▶ [EXERCISE DETAILS] Give the number of lines in the data below where the string "리뷰리스트" occurs, and nothing else.

▶ [THE DATA]
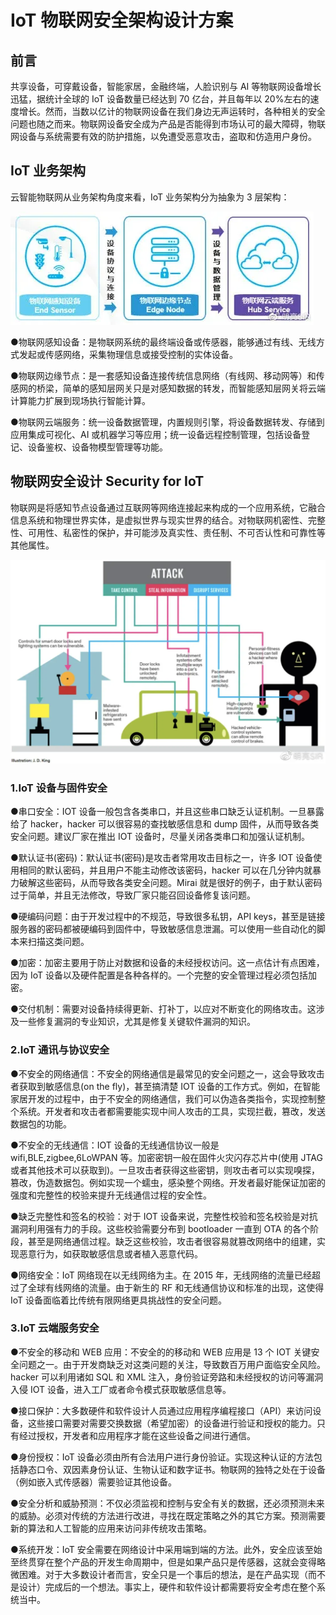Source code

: # IoT 物联网安全架构设计方案

## 前言 

共享设备，可穿戴设备，智能家居，金融终端，人脸识别与 AI 等物联网设备增长迅猛，据统计全球的 IoT 设备数量已经达到 70 亿台，并且每年以 20%左右的速度增长。然而，当数以亿计的物联网设备在我们身边无声运转时，各种相关的安全问题也随之而来。物联网设备安全成为产品是否能得到市场认可的最大障碍，物联网设备与系统需要有效的防护措施，以免遭受恶意攻击，盗取和仿造用户身份。

## IoT 业务架构 

云智能物联网从业务架构角度来看，IoT 业务架构分为抽象为 3 层架构：

![image.png](iot-security-architecture-design-solution/1657955058108-4e157148-0796-425e-8d4c-d2f416cedfdf.webp)



●物联网感知设备：是物联网系统的最终端设备或传感器，能够通过有线、无线方式发起或传感网络，采集物理信息或接受控制的实体设备。

●物联网边缘节点：是一套感知设备连接传统信息网络（有线网、移动网等）和传感网的桥梁，简单的感知层网关只是对感知数据的转发，而智能感知层网关将云端计算能力扩展到现场执行智能计算。

●物联网云端服务：统一设备数据管理，内置规则引擎，将设备数据转发、存储到应用集成可视化、AI 或机器学习等应用；统一设备远程控制管理，包括设备登记、设备鉴权、设备物模型管理等功能。

## 物联网安全设计 Security for IoT  

物联网是将感知节点设备通过互联网等网络连接起来构成的一个应用系统，它融合信息系统和物理世界实体，是虚拟世界与现实世界的结合。对物联网机密性、完整性、可用性、私密性的保护，并可能涉及真实性、责任制、不可否认性和可靠性等其他属性。 

![image.png](iot-security-architecture-design-solution/1657955058452-a45d9974-faca-4264-ae3d-8d65dfc62118.webp)


### 1.IoT 设备与固件安全 

●串口安全：IOT 设备一般包含各类串口，并且这些串口缺乏认证机制。一旦暴露给了 hacker，hacker 可以很容易的查找敏感信息和 dump 固件，从而导致各类安全问题。建议厂家在推出 IOT 设备时，尽量关闭各类串口和加强认证机制。

●默认证书(密码)：默认证书(密码)是攻击者常用攻击目标之一，许多 IOT 设备使用相同的默认密码，并且用户不能主动修改该密码，hacker 可以在几分钟内就暴力破解这些密码，从而导致各类安全问题。Mirai 就是很好的例子，由于默认密码过于简单，并且无法修改，导致厂家只能召回设备修复该问题。

●硬编码问题：由于开发过程中的不规范，导致很多私钥，API keys，甚至是链接服务器的密码都被硬编码到固件中，导致敏感信息泄漏。可以使用一些自动化的脚本来扫描这类问题。

●加密：加密主要用于防止对数据和设备的未经授权访问。这一点估计有点困难，因为 IoT 设备以及硬件配置是各种各样的。一个完整的安全管理过程必须包括加密。

●交付机制：需要对设备持续得更新、打补丁，以应对不断变化的网络攻击。这涉及一些修复漏洞的专业知识，尤其是修复关键软件漏洞的知识。

### 2.IoT 通讯与协议安全 

●不安全的网络通信：不安全的网络通信是最常见的安全问题之一，这会导致攻击者获取到敏感信息(on the fly)，甚至搞清楚 IOT 设备的工作方式。例如，在智能家居开发的过程中，由于不安全的网络通信，我们可以伪造各类指令，实现控制整个系统。开发者和攻击者都需要能实现中间人攻击的工具，实现拦截，篡改，发送数据包的功能。

●不安全的无线通信：IOT 设备的无线通信协议一般是 wifi,BLE,zigbee,6LoWPAN 等。加密密钥一般在固件火灾闪存芯片中(使用 JTAG 或者其他技术可以获取到)。一旦攻击者获得这些密钥，则攻击者可以实现嗅探，篡改，伪造数据包。例如实现一个蠕虫，感染整个网络。开发者最好能保证加密的强度和完整性的校验来提升无线通信过程的安全性。

●缺乏完整性和签名的校验：对于 IOT 设备来说，完整性校验和签名校验是对抗漏洞利用强有力的手段。这些校验需要分布到 bootloader 一直到 OTA 的各个阶段，甚至是网络通信过程。缺乏这些校验，攻击者很容易就篡改网络中的组建，实现恶意行为，如获取敏感信息或者植入恶意代码。

●网络安全：IoT 网络现在以无线网络为主。在 2015 年，无线网络的流量已经超过了全球有线网络的流量。由于新生的 RF 和无线通信协议和标准的出现，这使得 IoT 设备面临着比传统有限网络更具挑战性的安全问题。

### 3.IoT 云端服务安全 

●不安全的移动和 WEB 应用：不安全的的移动和 WEB 应用是 13 个 IOT 关键安全问题之一。由于开发商缺乏对这类问题的关注，导致数百万用户面临安全风险。hacker 可以利用诸如 SQL 和 XML 注入，身份验证旁路和未经授权的访问等漏洞入侵 IOT 设备，进入工厂或者命令模式获取敏感信息等。

●接口保护：大多数硬件和软件设计人员通过应用程序编程接口（API）来访问设备，这些接口需要对需要交换数据（希望加密）的设备进行验证和授权的能力。只有经过授权，开发者和应用程序才能在这些设备之间进行通信。

●身份授权：IoT 设备必须由所有合法用户进行身份验证。实现这种认证的方法包括静态口令、双因素身份认证、生物认证和数字证书。物联网的独特之处在于设备（例如嵌入式传感器）需要验证其他设备。

●安全分析和威胁预测：不仅必须监视和控制与安全有关的数据，还必须预测未来的威胁。必须对传统的方法进行改进，寻找在既定策略之外的其它方案。预测需要新的算法和人工智能的应用来访问非传统攻击策略。

●系统开发：IoT 安全需要在网络设计中采用端到端的方法。此外，安全应该至始至终贯穿在整个产品的开发生命周期中，但是如果产品只是传感器，这就会变得略微困难。对于大多数设计者而言，安全只是一个事后的想法，是在产品实现（而不是设计）完成后的一个想法。事实上，硬件和软件设计都需要将安全考虑在整个系统当中。

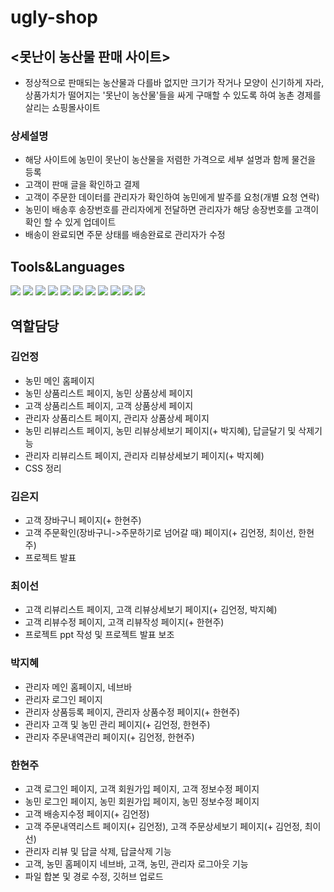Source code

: # ugly-shop
## <못난이 농산물 판매 사이트>
- 정상적으로 판매되는 농산물과 다를바 없지만 크기가 작거나 모양이 신기하게 자라, 상품가치가 떨어지는 '못난이 농산물'들을 싸게 구매할 수 있도록 하여 농촌 경제를 살리는 쇼핑몰사이트
### 상세설명
- 해당 사이트에 농민이 못난이 농산물을 저렴한 가격으로 세부 설명과 함께 물건을 등록
- 고객이 판매 글을 확인하고 결제
- 고객이 주문한 데이터를 관리자가 확인하여 농민에게 발주를 요청(개별 요청 연락)
- 농민이 배송후 송장번호를 관리자에게 전달하면 관리자가 해당 송장번호를 고객이 확인 할 수 있게 업데이트
- 배송이 완료되면 주문 상태를 배송완료로 관리자가 수정
## Tools&Languages
<img src="https://img.shields.io/badge/Java-007396?style=flat-square&logo=Java&logoColor=white"/></a>
<img src="https://img.shields.io/badge/JavaScript-F7DF1E?style=flat-square&logo=JavaScript&logoColor=white"/></a>
<img src="https://img.shields.io/badge/MySQL-4479A1?style=flat-square&logo=MySQL&logoColor=white"/></a>
<img src="https://img.shields.io/badge/jquery-%230769AD.svg?style=for-the-badge&logo=jquery&logoColor=white"/></a>
<img src="https://img.shields.io/badge/Eclipse-FE7A16.svg?style=for-the-badge&logo=Eclipse&logoColor=white"/></a>
<img src="https://img.shields.io/badge/html5-%23E34F26.svg?style=for-the-badge&logo=html5&logoColor=white"/></a>
<img src="https://img.shields.io/badge/css-%231572B6.svg?style=for-the-badge&logo=css3&logoColor=white"/></a>
<img src="https://img.shields.io/badge/bootstrap-%23563D7C.svg?style=for-the-badge&logo=bootstrap&logoColor=white"/></a>
<img src="https://img.shields.io/badge/kakaotalk-ffcd00.svg?style=for-the-badge&logo=kakaotalk&logoColor=000000"/></a>
<img src="https://img.shields.io/badge/github-%23121011.svg?style=for-the-badge&logo=github&logoColor=white"/></a>
<img src="https://img.shields.io/badge/Tomcat-caa01a?style=flat-square&logo=APACHE-TOMCAT&logoColor=white"/></a>

## 역할담당
### 김언정
- 농민 메인 홈페이지
- 농민 상품리스트 페이지, 농민 상품상세 페이지
- 고객 상품리스트 페이지, 고객 상품상세 페이지
- 관리자 상품리스트 페이지, 관리자 상품상세 페이지
- 농민 리뷰리스트 페이지, 농민 리뷰상세보기 페이지(+ 박지혜), 답글달기 및 삭제기능
- 관리자 리뷰리스트 페이지, 관리자 리뷰상세보기 페이지(+ 박지혜)
- CSS 정리
### 김은지
- 고객 장바구니 페이지(+ 한현주)
- 고객 주문확인(장바구니->주문하기로 넘어갈 때) 페이지(+ 김언정, 최이선, 한현주)
- 프로젝트 발표
### 최이선
- 고객 리뷰리스트 페이지, 고객 리뷰상세보기 페이지(+ 김언정, 박지혜)
- 고객 리뷰수정 페이지, 고객 리뷰작성 페이지(+ 한현주)
- 프로젝트 ppt 작성 및 프로젝트 발표 보조
### 박지혜
- 관리자 메인 홈페이지, 네브바
- 관리자 로그인 페이지
- 관리자 상품등록 페이지, 관리자 상품수정 페이지(+ 한현주)
- 관리자 고객 및 농민 관리 페이지(+ 김언정, 한현주)
- 관리자 주문내역관리 페이지(+ 김언정, 한현주)
### 한현주
- 고객 로그인 페이지, 고객 회원가입 페이지, 고객 정보수정 페이지
- 농민 로그인 페이지, 농민 회원가입 페이지, 농민 정보수정 페이지
- 고객 배송지수정 페이지(+ 김언정)
- 고객 주문내역리스트 페이지(+ 김언정), 고객 주문상세보기 페이지(+ 김언정, 최이선)
- 관리자 리뷰 및 답글 삭제, 답글삭제 기능
- 고객, 농민 홈페이지 네브바, 고객, 농민, 관리자 로그아웃 기능
- 파일 합본 및 경로 수정, 깃허브 업로드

▶ [WRITTEN ANSWER] 3